◆ Instructions to follow
Please return each entry that follows exactly as written, and keep the pictures out.

◆ Given data

● ● ● ●

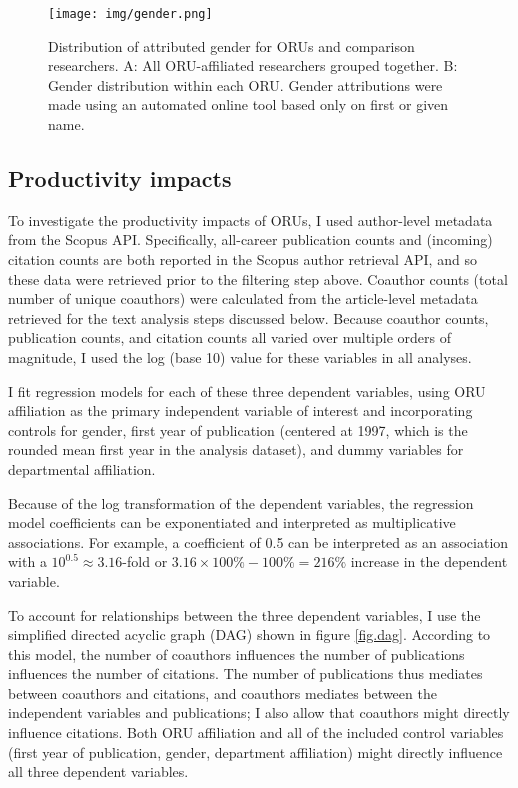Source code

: \documentclass[
  11pt,
]{article}
\begin{document}
\begin{figure}
\centering
\texttt{[image: img/gender.png]}
\caption{Distribution of attributed gender for ORUs and comparison researchers. A: All ORU-affiliated researchers grouped together. B: Gender distribution within each ORU. Gender attributions were made using an automated online tool based only on first or given name. \label{fig.gender}}
\end{figure}

\hypertarget{productivity-impacts-1}{%
\subsection{Productivity impacts}\label{productivity-impacts-1}}

To investigate the productivity impacts of ORUs, I used author-level metadata from the Scopus API. Specifically, all-career publication counts and (incoming) citation counts are both reported in the Scopus author retrieval API, and so these data were retrieved prior to the filtering step above. Coauthor counts (total number of unique coauthors) were calculated from the article-level metadata retrieved for the text analysis steps discussed below. Because coauthor counts, publication counts, and citation counts all varied over multiple orders of magnitude, I used the log (base 10) value for these variables in all analyses.

I fit regression models for each of these three dependent variables, using ORU affiliation as the primary independent variable of interest and incorporating controls for gender, first year of publication (centered at 1997, which is the rounded mean first year in the analysis dataset), and dummy variables for departmental affiliation.

Because of the log transformation of the dependent variables, the regression model coefficients can be exponentiated and interpreted as multiplicative associations. For example, a coefficient of 0.5 can be interpreted as an association with a \(10^{0.5} \approx 3.16\)-fold or \(3.16 \times 100\% - 100\% = 216\%\) increase in the dependent variable.

To account for relationships between the three dependent variables, I use the simplified directed acyclic graph (DAG) shown in figure \ref{fig.dag}. According to this model, the number of coauthors influences the number of publications influences the number of citations. The number of publications thus mediates between coauthors and citations, and coauthors mediates between the independent variables and publications; I also allow that coauthors might directly influence citations. Both ORU affiliation and all of the included control variables (first year of publication, gender, department affiliation) might directly influence all three dependent variables.
\end{document}
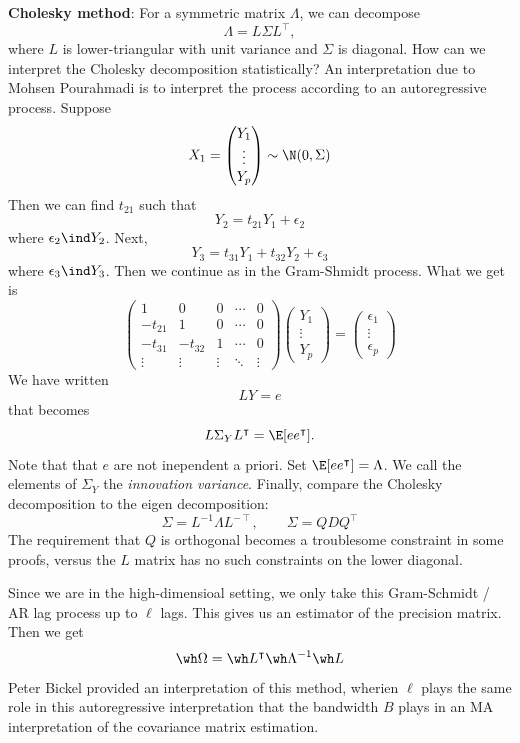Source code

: \textbf{Cholesky method}: For a symmetric matrix \(\Lambda\), we can decompose
\[\Lambda = L \Sigma L^\intercal,\]
where \(L\) is lower-triangular with unit variance and \(\Sigma\) is diagonal. How can we interpret the Cholesky decomposition statistically? An interpretation due to Mohsen Pourahmadi is to interpret the process according to an autoregressive process. Suppose
\[X_1 =
\begin{pmatrix}
Y_1 \\
\vdots \\
Y_p
\end{pmatrix}
\sim \N(0, \Sigma)\]
Then we can find \(t_{21}\) such that
\[Y_2 = t_{21} Y_1 + \epsilon_2\]
where \(\epsilon_2 \ind Y_2\). Next,
\[Y_3 = t_{31} Y_1 + t_{32} Y_2 + \epsilon_3\]
where \(\epsilon_3 \ind Y_3\). Then we continue as in the Gram-Shmidt process. What we get is
\[\begin{pmatrix}
1 & 0 & 0 & \cdots & 0 \\
-t_{21} & 1 & 0 & \cdots & 0 \\
-t_{31} & -t_{32} & 1 & \cdots & 0 \\
\vdots & \vdots & \vdots & \ddots & \vdots
\end{pmatrix}
\begin{pmatrix}
Y_1 \\
\vdots \\
Y_p
\end{pmatrix}
=
\begin{pmatrix}
\epsilon_1 \\
\vdots \\
\epsilon_p
\end{pmatrix}\]
We have written
\[LY = e\]
that becomes
\[L \Sigma_Y L^\intercal = \E[e e^\intercal].\]
Note that that \(e\) are not inependent a priori. Set \(\E[ee^\intercal] = \Lambda\). We call the elements of \(\Sigma_Y\) the \emph{innovation variance}. Finally, compare the Cholesky decomposition to the eigen decomposition:
\[\Sigma = L^{-1} \Lambda L^{-\intercal}, \qquad \Sigma = Q D Q^{\intercal}\]
The requirement that \(Q\) is orthogonal becomes a troublesome constraint in some proofs, versus the \(L\) matrix has no such constraints on the lower diagonal.

Since we are in the high-dimensioal setting, we only take this Gram-Schmidt / AR lag process up to \(\ell\) lags. This gives us an estimator of the precision matrix. Then we get
\[\wh \Omega = \wh L^{\intercal} \wh \Lambda^{-1} \wh L\]
Peter Bickel provided an interpretation of this method, wherien \(\ell\) plays the same role in this autoregressive interpretation that the bandwidth \(B\) plays in an MA interpretation of the covariance matrix estimation.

● ● ● ●

◆ Answer box
Source code

: \documentclass[
  11pt,
]{article}
\begin{document}
\begin{figure}
\centering
\texttt{[image: img/gender.png]}
\caption{Distribution of attributed gender for ORUs and comparison researchers. A: All ORU-affiliated researchers grouped together. B: Gender distribution within each ORU. Gender attributions were made using an automated online tool based only on first or given name. \label{fig.gender}}
\end{figure}

\hypertarget{productivity-impacts-1}{%
\subsection{Productivity impacts}\label{productivity-impacts-1}}

To investigate the productivity impacts of ORUs, I used author-level metadata from the Scopus API. Specifically, all-career publication counts and (incoming) citation counts are both reported in the Scopus author retrieval API, and so these data were retrieved prior to the filtering step above. Coauthor counts (total number of unique coauthors) were calculated from the article-level metadata retrieved for the text analysis steps discussed below. Because coauthor counts, publication counts, and citation counts all varied over multiple orders of magnitude, I used the log (base 10) value for these variables in all analyses.

I fit regression models for each of these three dependent variables, using ORU affiliation as the primary independent variable of interest and incorporating controls for gender, first year of publication (centered at 1997, which is the rounded mean first year in the analysis dataset), and dummy variables for departmental affiliation.

Because of the log transformation of the dependent variables, the regression model coefficients can be exponentiated and interpreted as multiplicative associations. For example, a coefficient of 0.5 can be interpreted as an association with a \(10^{0.5} \approx 3.16\)-fold or \(3.16 \times 100\% - 100\% = 216\%\) increase in the dependent variable.

To account for relationships between the three dependent variables, I use the simplified directed acyclic graph (DAG) shown in figure \ref{fig.dag}. According to this model, the number of coauthors influences the number of publications influences the number of citations. The number of publications thus mediates between coauthors and citations, and coauthors mediates between the independent variables and publications; I also allow that coauthors might directly influence citations. Both ORU affiliation and all of the included control variables (first year of publication, gender, department affiliation) might directly influence all three dependent variables.
\end{document}
Source code

: \textbf{Cholesky method}: For a symmetric matrix \(\Lambda\), we can decompose
\[\Lambda = L \Sigma L^\intercal,\]
where \(L\) is lower-triangular with unit variance and \(\Sigma\) is diagonal. How can we interpret the Cholesky decomposition statistically? An interpretation due to Mohsen Pourahmadi is to interpret the process according to an autoregressive process. Suppose
\[X_1 =
\begin{pmatrix}
Y_1 \\
\vdots \\
Y_p
\end{pmatrix}
\sim \N(0, \Sigma)\]
Then we can find \(t_{21}\) such that
\[Y_2 = t_{21} Y_1 + \epsilon_2\]
where \(\epsilon_2 \ind Y_2\). Next,
\[Y_3 = t_{31} Y_1 + t_{32} Y_2 + \epsilon_3\]
where \(\epsilon_3 \ind Y_3\). Then we continue as in the Gram-Shmidt process. What we get is
\[\begin{pmatrix}
1 & 0 & 0 & \cdots & 0 \\
-t_{21} & 1 & 0 & \cdots & 0 \\
-t_{31} & -t_{32} & 1 & \cdots & 0 \\
\vdots & \vdots & \vdots & \ddots & \vdots
\end{pmatrix}
\begin{pmatrix}
Y_1 \\
\vdots \\
Y_p
\end{pmatrix}
=
\begin{pmatrix}
\epsilon_1 \\
\vdots \\
\epsilon_p
\end{pmatrix}\]
We have written
\[LY = e\]
that becomes
\[L \Sigma_Y L^\intercal = \E[e e^\intercal].\]
Note that that \(e\) are not inependent a priori. Set \(\E[ee^\intercal] = \Lambda\). We call the elements of \(\Sigma_Y\) the \emph{innovation variance}. Finally, compare the Cholesky decomposition to the eigen decomposition:
\[\Sigma = L^{-1} \Lambda L^{-\intercal}, \qquad \Sigma = Q D Q^{\intercal}\]
The requirement that \(Q\) is orthogonal becomes a troublesome constraint in some proofs, versus the \(L\) matrix has no such constraints on the lower diagonal.

Since we are in the high-dimensioal setting, we only take this Gram-Schmidt / AR lag process up to \(\ell\) lags. This gives us an estimator of the precision matrix. Then we get
\[\wh \Omega = \wh L^{\intercal} \wh \Lambda^{-1} \wh L\]
Peter Bickel provided an interpretation of this method, wherien \(\ell\) plays the same role in this autoregressive interpretation that the bandwidth \(B\) plays in an MA interpretation of the covariance matrix estimation.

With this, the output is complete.